As customer numbers and demand continues to recover, the group currently plans to open around six new UK restaurants across both brands in the financial year ending March 2024

Toridoll

Toridoll said that there is “significant opportunity for Fulham Shore to expand its presence in the UK, internationally and through retail channels (where Franco Manca’s nascent offering of cook-at-home pizzas is demonstrating encouraging progress).”

It comes as the business said that its revenue reached record levels last year. However since the pandemic the type of restaurant that performs well has changed.

The new normal is now that the best performances are at transport hubs and tourist locations, while sites closer to offices have not returned to their pre-pandemic selves.

The business now runs 27 Real Greeks and 70 Franco Mancas, it said.

It added: “The outlook for costs, be they utilities, raw ingredients or labour continue to present challenges for all operators within the sector and we are not immune. As with other operators, finding staff remains challenging.

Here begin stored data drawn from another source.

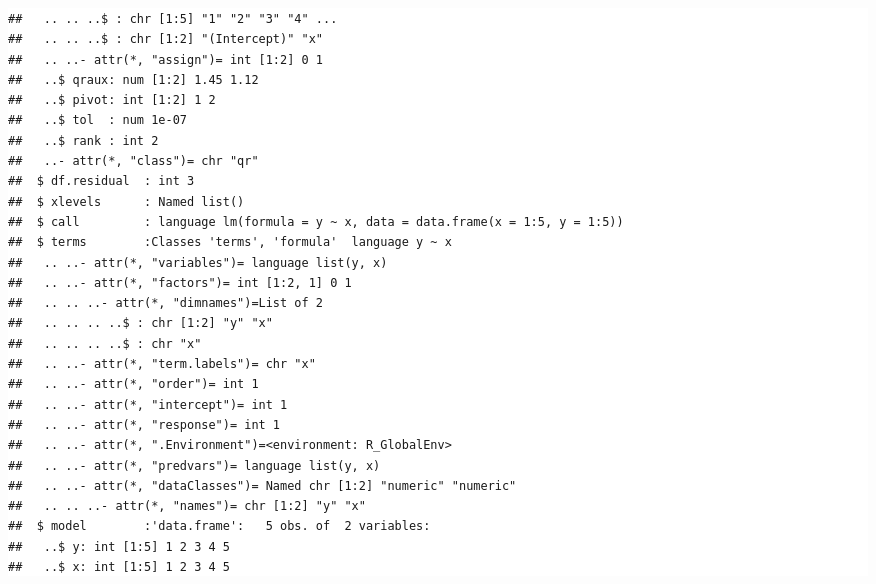     ##   .. .. ..$ : chr [1:5] "1" "2" "3" "4" ...
    ##   .. .. ..$ : chr [1:2] "(Intercept)" "x"
    ##   .. ..- attr(*, "assign")= int [1:2] 0 1
    ##   ..$ qraux: num [1:2] 1.45 1.12
    ##   ..$ pivot: int [1:2] 1 2
    ##   ..$ tol  : num 1e-07
    ##   ..$ rank : int 2
    ##   ..- attr(*, "class")= chr "qr"
    ##  $ df.residual  : int 3
    ##  $ xlevels      : Named list()
    ##  $ call         : language lm(formula = y ~ x, data = data.frame(x = 1:5, y = 1:5))
    ##  $ terms        :Classes 'terms', 'formula'  language y ~ x
    ##   .. ..- attr(*, "variables")= language list(y, x)
    ##   .. ..- attr(*, "factors")= int [1:2, 1] 0 1
    ##   .. .. ..- attr(*, "dimnames")=List of 2
    ##   .. .. .. ..$ : chr [1:2] "y" "x"
    ##   .. .. .. ..$ : chr "x"
    ##   .. ..- attr(*, "term.labels")= chr "x"
    ##   .. ..- attr(*, "order")= int 1
    ##   .. ..- attr(*, "intercept")= int 1
    ##   .. ..- attr(*, "response")= int 1
    ##   .. ..- attr(*, ".Environment")=<environment: R_GlobalEnv> 
    ##   .. ..- attr(*, "predvars")= language list(y, x)
    ##   .. ..- attr(*, "dataClasses")= Named chr [1:2] "numeric" "numeric"
    ##   .. .. ..- attr(*, "names")= chr [1:2] "y" "x"
    ##  $ model        :'data.frame':   5 obs. of  2 variables:
    ##   ..$ y: int [1:5] 1 2 3 4 5
    ##   ..$ x: int [1:5] 1 2 3 4 5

“Thanks to both our brands’ affordable, value-for-money proposition, the group is well placed to offset these increased costs through increased menu pricing which, when they occur, will be implemented to cover costs rather than increase margins.

“As customer numbers and demand continues to recover, the group currently plans to open around six new UK restaurants across both brands in the financial year ending March 2024 and will review this opening programme in October 2023 at the half year.”